Jak 2:12. Wie schon gesagt, ist es nicht die Absicht von Jakobus, uns unter das Gesetz der zehn Gebote zu bringen. Durch seine Darlegung will er anhand des Gesetzes klarmachen, wie die gegenseitigen Beziehungen in der Gemeinde sein sollen. Das Gesetz ist das Wort Gottes, und es enthält nützliche Belehrungen für sie. Jakobus gibt diese Belehrungen für die jüdisch-christliche Gemeinde, aber auch wir können viel davon lernen. Die wirkliche Bedeutung, die das Gesetz für ihn bekommen hat, seit er an den Herrn der Herrlichkeit glaubt, ist die der Freiheit. Darüber hat er schon in Kapitel 1 gesprochen (Jak 1:25), und hier kommt er darauf zurück. Freiheit ist keine Zügellosigkeit. Freiheit kennt Grenzen. Die Grenzen sind nicht da, um unsere Freiheit einzuschränken, sondern um zu verhindern, dass wir sie auf verkehrte Weise gebrauchen. Es ist wahre Freiheit, den Willen Gottes zu tun und zu zeigen, wer Er ist. Das hat der Herr Jesus in vollkommener Weise getan. Das Gesetz der Freiheit sehen wir daher auch in seinem Leben in vollkommener Weise zum Ausdruck kommen. Er war völlig frei, weil nichts an Eigenwillen oder Sünde in Ihm war. Dadurch konnte Er völlig an den Willen Gottes gebunden sein. Es gab nichts, was Ihn davon trennte, nichts, was sich zwischen Ihn und seinen Gott und Vater zwängen konnte.

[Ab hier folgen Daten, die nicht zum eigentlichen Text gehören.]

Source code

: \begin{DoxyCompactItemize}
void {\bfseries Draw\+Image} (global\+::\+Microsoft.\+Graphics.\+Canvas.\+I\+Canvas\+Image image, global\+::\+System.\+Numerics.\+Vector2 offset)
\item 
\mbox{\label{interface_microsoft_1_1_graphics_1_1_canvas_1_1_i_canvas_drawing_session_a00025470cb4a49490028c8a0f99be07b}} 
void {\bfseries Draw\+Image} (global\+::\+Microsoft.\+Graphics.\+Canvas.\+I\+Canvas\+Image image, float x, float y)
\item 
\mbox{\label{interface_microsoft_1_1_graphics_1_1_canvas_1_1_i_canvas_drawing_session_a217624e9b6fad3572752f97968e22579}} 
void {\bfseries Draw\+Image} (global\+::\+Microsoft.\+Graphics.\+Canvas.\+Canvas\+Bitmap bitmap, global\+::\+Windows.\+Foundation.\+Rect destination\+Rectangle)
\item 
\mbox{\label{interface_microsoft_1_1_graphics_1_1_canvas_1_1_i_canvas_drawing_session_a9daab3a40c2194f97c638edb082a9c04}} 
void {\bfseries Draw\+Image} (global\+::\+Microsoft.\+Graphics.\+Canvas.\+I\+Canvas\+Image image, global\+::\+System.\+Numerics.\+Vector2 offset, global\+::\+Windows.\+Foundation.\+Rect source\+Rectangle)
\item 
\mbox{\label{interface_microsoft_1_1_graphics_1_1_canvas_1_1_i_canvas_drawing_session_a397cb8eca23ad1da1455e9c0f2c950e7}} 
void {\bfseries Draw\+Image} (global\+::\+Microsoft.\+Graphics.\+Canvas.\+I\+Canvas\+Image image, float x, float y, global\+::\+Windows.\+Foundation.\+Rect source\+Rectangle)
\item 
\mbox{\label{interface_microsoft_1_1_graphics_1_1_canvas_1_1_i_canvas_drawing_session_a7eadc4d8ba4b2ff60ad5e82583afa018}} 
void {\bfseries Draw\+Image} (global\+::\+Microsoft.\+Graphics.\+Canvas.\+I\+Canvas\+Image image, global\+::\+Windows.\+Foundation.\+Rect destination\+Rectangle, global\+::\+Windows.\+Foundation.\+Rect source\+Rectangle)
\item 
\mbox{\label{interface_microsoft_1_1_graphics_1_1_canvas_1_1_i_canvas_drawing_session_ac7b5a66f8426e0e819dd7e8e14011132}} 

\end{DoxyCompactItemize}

Jak 2:13. Dieses Gesetz der Freiheit ist der Prüfungsmaßstab, den wir in unseren Kontakten mit anderen anwenden sollten. Wenn wir wie der Herr Jesus in ungestörter Gemeinschaft mit dem Vater leben, wird das an unserem Reden und Tun zu hören und zu sehen sein. Ob wir uns bewusst sind, dass wir durch das Gesetz der Freiheit beurteilt werden, wird sich vor allem darin zeigen, dass wir Barmherzigkeit erweisen. So ist Gottes Liebe auch zu uns gekommen. Er ist mit seiner Barmherzigkeit in unsere elenden Umstände gekommen. Wenn wir die Barmherzigkeit, die wir empfangen haben, in unserem Reden und Handeln anderen gegenüber nicht erweisen, zeigen wir, dass wir das neue Leben nicht haben und nicht nach dem Gesetz der Freiheit handeln können. Darüber kommt Gottes Gericht, und das wird genauso ohne Barmherzigkeit sein, wie wir anderen ohne Barmherzigkeit begegnet sind. Wenn wir Barmherzigkeit erweisen, handeln wir, wie Gott auch mit uns gehandelt hat. Wir verurteilen den anderen dann nicht, sondern erweisen ihm Gottes Barmherzigkeit. Dadurch triumphiert die Barmherzigkeit über das Gericht. Die Barmherzigkeit rühmt sich gegen das Gericht.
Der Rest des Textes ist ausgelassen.